Let's look at the below example diagram.
Here's the scenario.
As you can see, we have 2 hosts which are the client and server, then there's a router named R1 between them.
- Pings from client to R1 (10.1.1.1) has packet loss (orange dotted line)
- Pings from client to server (10.20.20.1) through R1 has no packet loss (green dotted line)
What could be going on here?
Here's the explanation.
The key point to understand is that there's a difference between how traffic is handled if it's TO a router or THROUGH a router (transit traffic). This is the reason why you might see different results when pinging TO a router vs pinging THROUGH a router towards an actual destination end host (like the host server in this case). There's a difference in treatment between these 2 types of traffic.
To understand this difference here's a diagram of the separation of Control plane and the Data plane in a router or a network device.
As you can see in this diagram, traffic destined to the router goes to the Control plane and traffic destined to somewhere else goes to the Data plane. This traffic destined to somewhere else is obviously what makes up most of the traffic being handled by the router because that's what routers do right? It has to move packets towards their destination. The router is meant to be a transit along the path of network traffic.
So back to our scenario. There are 2 typical reasons why you might see packet loss when pinging TO a router.
- First is Control Plane Policing (CoPP). This means there's most likely ICMP rate limiting applied to the network device using CoPP. Basically, the network device prevents excessive pings destined to it. This is a best practice measure to make sure that the CPU resources are utilized properly for important traffic such as control plane traffic (routing protocols, ARP, etc). It's also a security measure to protect the CPU from DoS (Denial of Service) attacks. CoPP, of course, is applied to the control plane and so it will not impact transit traffic (traffic going through the network device).
- The second reason is when ICMP is simply just not a priority. It's quite common that a router will not prioritize replying to ICMP echo (ping) requests especially when it's busy handling route updates, managing neighbor relationships, and other control plane functions. This is not real packet loss but it will show up as a timeout so it will look like packet loss. When performing a continuous ping test, a packet drop pattern of every X amount of pings is a typical indication of this (ex. 1 out of every 20) and it's relatively easy to spot.
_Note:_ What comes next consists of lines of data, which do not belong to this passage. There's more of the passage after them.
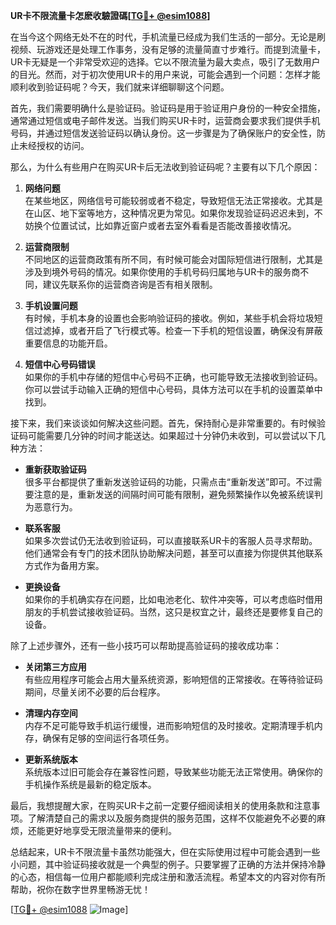 **UR卡不限流量卡怎麽收驗證碼[[TG💪+ @esim1088](https://t.me/s/esim1088)]**

在当今这个网络无处不在的时代，手机流量已经成为我们生活的一部分。无论是刷视频、玩游戏还是处理工作事务，没有足够的流量简直寸步难行。而提到流量卡，UR卡无疑是一个非常受欢迎的选择。它以不限流量为最大卖点，吸引了无数用户的目光。然而，对于初次使用UR卡的用户来说，可能会遇到一个问题：怎样才能顺利收到验证码呢？今天，我们就来详细聊聊这个问题。

首先，我们需要明确什么是验证码。验证码是用于验证用户身份的一种安全措施，通常通过短信或电子邮件发送。当我们购买UR卡时，运营商会要求我们提供手机号码，并通过短信发送验证码以确认身份。这一步骤是为了确保账户的安全性，防止未经授权的访问。

那么，为什么有些用户在购买UR卡后无法收到验证码呢？主要有以下几个原因：

1. **网络问题**  
   在某些地区，网络信号可能较弱或者不稳定，导致短信无法正常接收。尤其是在山区、地下室等地方，这种情况更为常见。如果你发现验证码迟迟未到，不妨换个位置试试，比如靠近窗户或者去室外看看是否能改善接收情况。

2. **运营商限制**  
   不同地区的运营商政策有所不同，有时候可能会对国际短信进行限制，尤其是涉及到境外号码的情况。如果你使用的手机号码归属地与UR卡的服务商不同，建议先联系你的运营商咨询是否有相关限制。

3. **手机设置问题**  
   有时候，手机本身的设置也会影响验证码的接收。例如，某些手机会将垃圾短信过滤掉，或者开启了飞行模式等。检查一下手机的短信设置，确保没有屏蔽重要信息的功能开启。

4. **短信中心号码错误**  
   如果你的手机中存储的短信中心号码不正确，也可能导致无法接收到验证码。你可以尝试手动输入正确的短信中心号码，具体方法可以在手机的设置菜单中找到。

接下来，我们来谈谈如何解决这些问题。首先，保持耐心是非常重要的。有时候验证码可能需要几分钟的时间才能送达。如果超过十分钟仍未收到，可以尝试以下几种方法：

- **重新获取验证码**  
  很多平台都提供了重新发送验证码的功能，只需点击“重新发送”即可。不过需要注意的是，重新发送的间隔时间可能有限制，避免频繁操作以免被系统误判为恶意行为。

- **联系客服**  
  如果多次尝试仍无法收到验证码，可以直接联系UR卡的客服人员寻求帮助。他们通常会有专门的技术团队协助解决问题，甚至可以直接为你提供其他联系方式作为备用方案。

- **更换设备**  
  如果你的手机确实存在问题，比如电池老化、软件冲突等，可以考虑临时借用朋友的手机尝试接收验证码。当然，这只是权宜之计，最终还是要修复自己的设备。

除了上述步骤外，还有一些小技巧可以帮助提高验证码的接收成功率：

- **关闭第三方应用**  
  有些应用程序可能会占用大量系统资源，影响短信的正常接收。在等待验证码期间，尽量关闭不必要的后台程序。

- **清理内存空间**  
  内存不足可能导致手机运行缓慢，进而影响短信的及时接收。定期清理手机内存，确保有足够的空间运行各项任务。

- **更新系统版本**  
  系统版本过旧可能会存在兼容性问题，导致某些功能无法正常使用。确保你的手机操作系统是最新的稳定版本。

最后，我想提醒大家，在购买UR卡之前一定要仔细阅读相关的使用条款和注意事项。了解清楚自己的需求以及服务商提供的服务范围，这样不仅能避免不必要的麻烦，还能更好地享受无限流量带来的便利。

总结起来，UR卡不限流量卡虽然功能强大，但在实际使用过程中可能会遇到一些小问题，其中验证码接收就是一个典型的例子。只要掌握了正确的方法并保持冷静的心态，相信每一位用户都能顺利完成注册和激活流程。希望本文的内容对你有所帮助，祝你在数字世界里畅游无忧！

[[TG💪+ @esim1088](https://t.me/s/esim1088) ![Image](https://i.postimg.cc/4NQfJmqS/Snipaste-2025-05-13-00-14-12.png)]
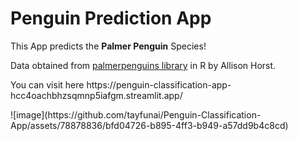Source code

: # Penguin Prediction App

This App predicts the **Palmer Penguin** Species!

Data obtained from [palmerpenguins library](https://github.com/allisonhorst/palmerpenguins) in R by Allison Horst.
<p>
You can visit here https://penguin-classification-app-hcc4oachbhzsqmnp5iafgm.streamlit.app/</p>
![image](https://github.com/tayfunai/Penguin-Classification-App/assets/78878836/bfd04726-b895-4ff3-b949-a57dd9b4c8cd)
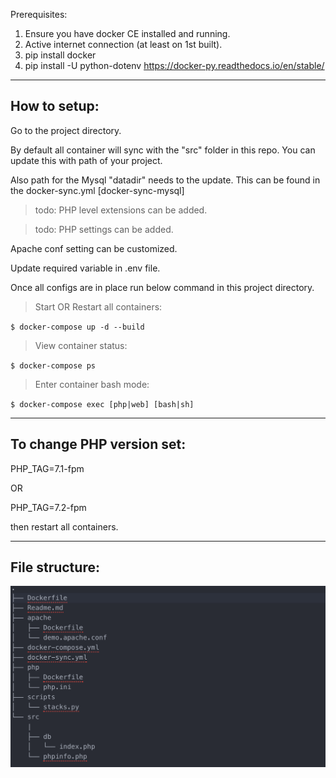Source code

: Prerequisites:

1.  Ensure you have docker CE installed and running.
2.  Active internet connection (at least on 1st built).
3.  pip install docker
4.  pip install -U python-dotenv
https://docker-py.readthedocs.io/en/stable/


------------


## How to setup:

Go to the project directory.

By default all container will sync with the "src" folder in this repo.
You can update this with path of your project.

Also path for the Mysql "datadir" needs to the update. This can be found in the docker-sync.yml [docker-sync-mysql]

> todo: PHP level extensions can be added.

> todo: PHP settings can be added.

Apache conf setting can be customized.

Update required variable in .env file.

Once all configs are in place run below command in this project directory.

> Start OR Restart all containers:

`$ docker-compose up -d --build`

> View container status:

`$ docker-compose ps`

> Enter container bash mode:

`$ docker-compose exec [php|web] [bash|sh]`

------------

## To change PHP version set:

PHP_TAG=7.1-fpm

OR

PHP_TAG=7.2-fpm

then restart all containers.

------------
## File structure:
![alt text](https://raw.githubusercontent.com/dsouza-rohan/docker-stacks/lamp_stack/images/Screen%20Shot%202019-08-01%20at%201.10.15%20PM.png)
The general rule is that when testing for packet loss you can't trust a ping test destined TO the router (or any network device for that matter) if it's showing packet loss. The best way to really test it is to ping THROUGH it. This way you are sure that the drops are going through the network device's forwarding path (Data plane).
This is just a general rule and not meant to be an end all be all. It's good practice to verify if it's indeed real packet loss or not. It is well understood that the primary function of network devices is to move network traffic so this scenario does make sense if you consider that fact.
One could argue that with the processors of modern network devices this shouldn't be an issue. However, you never really know because not all of them are made the same. Plus the fact that it only covers for the second reason (ICMP is not a priority). This kind if testing will always be handy especially if you don't own or manage the device and all you can present are tests.
I also acknowledge the fact that ping (ICMP echo) tests are not really the most reliable type of tests. Ideally, it's better to use probes which simulate real application traffic such as TCP or UDP. But in reality, not everybody has tools with these capabilities with them all the time. If the ping THROUGH the network device clears then there's really nothing else to prove so it's a matter of utilizing what you have and not going over than what is necessary.